* [PROMPT] Where the line with "<!--RECENT_ACTIVITY:start-->" appears below, start writing out lines exactly, and finish with the line with "2. 🔱 Forked", which is included; write out nothing else.

--- RECORD SET Enclosed Below ---

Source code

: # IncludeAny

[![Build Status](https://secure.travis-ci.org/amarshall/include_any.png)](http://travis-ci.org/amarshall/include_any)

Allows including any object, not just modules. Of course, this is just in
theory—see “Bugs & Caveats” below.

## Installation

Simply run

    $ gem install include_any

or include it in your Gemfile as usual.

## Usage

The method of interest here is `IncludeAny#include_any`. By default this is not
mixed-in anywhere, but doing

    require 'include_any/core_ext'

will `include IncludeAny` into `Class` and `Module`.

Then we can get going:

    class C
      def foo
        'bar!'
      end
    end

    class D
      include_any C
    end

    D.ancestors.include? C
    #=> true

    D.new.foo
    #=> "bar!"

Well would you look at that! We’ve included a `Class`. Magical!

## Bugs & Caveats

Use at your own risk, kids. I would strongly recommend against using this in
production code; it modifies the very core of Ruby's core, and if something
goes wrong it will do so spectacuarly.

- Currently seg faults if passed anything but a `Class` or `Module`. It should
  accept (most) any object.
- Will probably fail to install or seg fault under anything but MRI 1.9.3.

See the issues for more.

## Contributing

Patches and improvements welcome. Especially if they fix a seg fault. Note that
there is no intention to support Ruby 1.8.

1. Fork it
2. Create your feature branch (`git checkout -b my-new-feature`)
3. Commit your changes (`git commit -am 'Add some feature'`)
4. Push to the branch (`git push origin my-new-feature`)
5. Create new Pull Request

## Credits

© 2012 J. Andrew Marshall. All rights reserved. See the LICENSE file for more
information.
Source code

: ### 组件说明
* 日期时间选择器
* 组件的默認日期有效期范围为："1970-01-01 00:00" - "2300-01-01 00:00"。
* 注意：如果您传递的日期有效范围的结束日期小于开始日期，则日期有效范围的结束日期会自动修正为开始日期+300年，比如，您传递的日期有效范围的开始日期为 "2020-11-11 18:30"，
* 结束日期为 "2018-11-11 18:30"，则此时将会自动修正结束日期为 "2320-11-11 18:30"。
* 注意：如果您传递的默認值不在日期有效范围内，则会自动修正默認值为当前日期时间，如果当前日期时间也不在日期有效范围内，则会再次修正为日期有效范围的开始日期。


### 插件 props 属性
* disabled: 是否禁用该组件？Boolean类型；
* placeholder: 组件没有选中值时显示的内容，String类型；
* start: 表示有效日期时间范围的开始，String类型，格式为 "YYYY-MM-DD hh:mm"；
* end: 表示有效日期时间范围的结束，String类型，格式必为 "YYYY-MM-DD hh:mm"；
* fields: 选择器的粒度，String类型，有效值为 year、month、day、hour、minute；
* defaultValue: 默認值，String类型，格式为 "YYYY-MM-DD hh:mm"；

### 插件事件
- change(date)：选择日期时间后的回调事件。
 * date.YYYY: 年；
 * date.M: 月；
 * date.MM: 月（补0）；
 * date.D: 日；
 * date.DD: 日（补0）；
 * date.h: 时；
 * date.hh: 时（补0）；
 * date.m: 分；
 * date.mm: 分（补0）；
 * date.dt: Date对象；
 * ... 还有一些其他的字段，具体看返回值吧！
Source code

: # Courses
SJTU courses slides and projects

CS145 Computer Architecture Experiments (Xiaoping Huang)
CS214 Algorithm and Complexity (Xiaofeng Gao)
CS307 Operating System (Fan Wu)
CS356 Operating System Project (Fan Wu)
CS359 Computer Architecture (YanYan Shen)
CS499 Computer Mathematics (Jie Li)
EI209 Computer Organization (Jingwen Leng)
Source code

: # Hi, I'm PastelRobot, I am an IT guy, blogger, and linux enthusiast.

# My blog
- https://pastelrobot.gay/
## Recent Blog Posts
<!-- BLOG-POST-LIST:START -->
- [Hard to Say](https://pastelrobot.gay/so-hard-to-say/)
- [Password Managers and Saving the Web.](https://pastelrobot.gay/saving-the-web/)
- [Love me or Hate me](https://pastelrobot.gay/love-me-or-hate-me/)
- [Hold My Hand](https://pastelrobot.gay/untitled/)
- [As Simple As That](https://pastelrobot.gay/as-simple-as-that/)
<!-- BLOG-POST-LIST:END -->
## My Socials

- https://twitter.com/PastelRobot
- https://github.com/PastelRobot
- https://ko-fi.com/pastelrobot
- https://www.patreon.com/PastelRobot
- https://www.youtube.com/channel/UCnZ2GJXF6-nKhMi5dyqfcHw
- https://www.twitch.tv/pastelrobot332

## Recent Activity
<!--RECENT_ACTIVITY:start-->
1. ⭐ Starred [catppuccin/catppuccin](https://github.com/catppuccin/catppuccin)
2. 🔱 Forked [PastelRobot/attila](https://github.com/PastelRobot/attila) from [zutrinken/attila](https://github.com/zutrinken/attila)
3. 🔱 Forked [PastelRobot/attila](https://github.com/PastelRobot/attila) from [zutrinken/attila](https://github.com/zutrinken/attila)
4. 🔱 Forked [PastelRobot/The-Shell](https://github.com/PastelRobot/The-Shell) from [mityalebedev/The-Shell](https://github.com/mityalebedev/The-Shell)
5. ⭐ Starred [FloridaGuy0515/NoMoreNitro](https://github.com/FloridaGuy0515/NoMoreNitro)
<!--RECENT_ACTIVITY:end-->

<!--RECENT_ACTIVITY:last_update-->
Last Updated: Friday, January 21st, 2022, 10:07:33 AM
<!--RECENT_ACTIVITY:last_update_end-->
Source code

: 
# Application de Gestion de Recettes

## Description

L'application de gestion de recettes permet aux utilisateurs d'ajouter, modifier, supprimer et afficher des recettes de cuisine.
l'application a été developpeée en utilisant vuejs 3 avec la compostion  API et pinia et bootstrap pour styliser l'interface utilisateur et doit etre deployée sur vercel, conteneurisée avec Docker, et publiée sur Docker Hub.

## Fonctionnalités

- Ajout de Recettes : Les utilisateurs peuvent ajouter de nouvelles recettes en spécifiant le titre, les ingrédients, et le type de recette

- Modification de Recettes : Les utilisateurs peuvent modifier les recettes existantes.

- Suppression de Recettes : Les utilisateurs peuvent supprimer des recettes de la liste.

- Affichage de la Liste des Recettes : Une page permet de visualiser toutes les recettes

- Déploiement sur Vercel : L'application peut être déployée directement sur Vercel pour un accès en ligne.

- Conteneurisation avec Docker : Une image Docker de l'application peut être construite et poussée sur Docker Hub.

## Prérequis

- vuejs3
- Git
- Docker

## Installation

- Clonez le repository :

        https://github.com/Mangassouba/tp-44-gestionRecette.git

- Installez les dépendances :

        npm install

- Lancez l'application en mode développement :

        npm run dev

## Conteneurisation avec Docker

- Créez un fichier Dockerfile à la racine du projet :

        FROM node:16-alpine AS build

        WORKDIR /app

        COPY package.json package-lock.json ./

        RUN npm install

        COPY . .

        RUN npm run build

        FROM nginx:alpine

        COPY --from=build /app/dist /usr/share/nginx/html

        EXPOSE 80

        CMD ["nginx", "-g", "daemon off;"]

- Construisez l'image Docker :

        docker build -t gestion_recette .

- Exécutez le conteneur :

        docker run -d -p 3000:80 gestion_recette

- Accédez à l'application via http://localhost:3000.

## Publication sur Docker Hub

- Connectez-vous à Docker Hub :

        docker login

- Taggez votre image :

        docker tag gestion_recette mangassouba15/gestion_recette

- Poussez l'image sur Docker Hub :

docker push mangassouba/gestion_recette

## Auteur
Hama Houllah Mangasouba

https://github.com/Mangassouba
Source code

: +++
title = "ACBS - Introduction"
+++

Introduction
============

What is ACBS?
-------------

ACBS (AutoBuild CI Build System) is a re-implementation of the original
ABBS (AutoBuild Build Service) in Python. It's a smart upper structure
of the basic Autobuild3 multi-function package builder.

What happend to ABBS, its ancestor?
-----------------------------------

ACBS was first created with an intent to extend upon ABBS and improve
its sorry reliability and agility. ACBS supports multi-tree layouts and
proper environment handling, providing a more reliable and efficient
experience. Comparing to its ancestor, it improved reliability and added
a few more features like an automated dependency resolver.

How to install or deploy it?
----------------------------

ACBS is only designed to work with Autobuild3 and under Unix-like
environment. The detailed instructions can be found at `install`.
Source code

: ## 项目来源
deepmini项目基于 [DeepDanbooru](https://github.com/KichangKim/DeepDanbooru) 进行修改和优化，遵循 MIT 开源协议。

--- End of Enclosed RECORD SET ---

* [TASK OUTPUT]
<!--RECENT_ACTIVITY:start-->
1. ⭐ Starred [catppuccin/catppuccin](https://github.com/catppuccin/catppuccin)
2. 🔱 Forked [PastelRobot/attila](https://github.com/PastelRobot/attila) from [zutrinken/attila](https://github.com/zutrinken/attila)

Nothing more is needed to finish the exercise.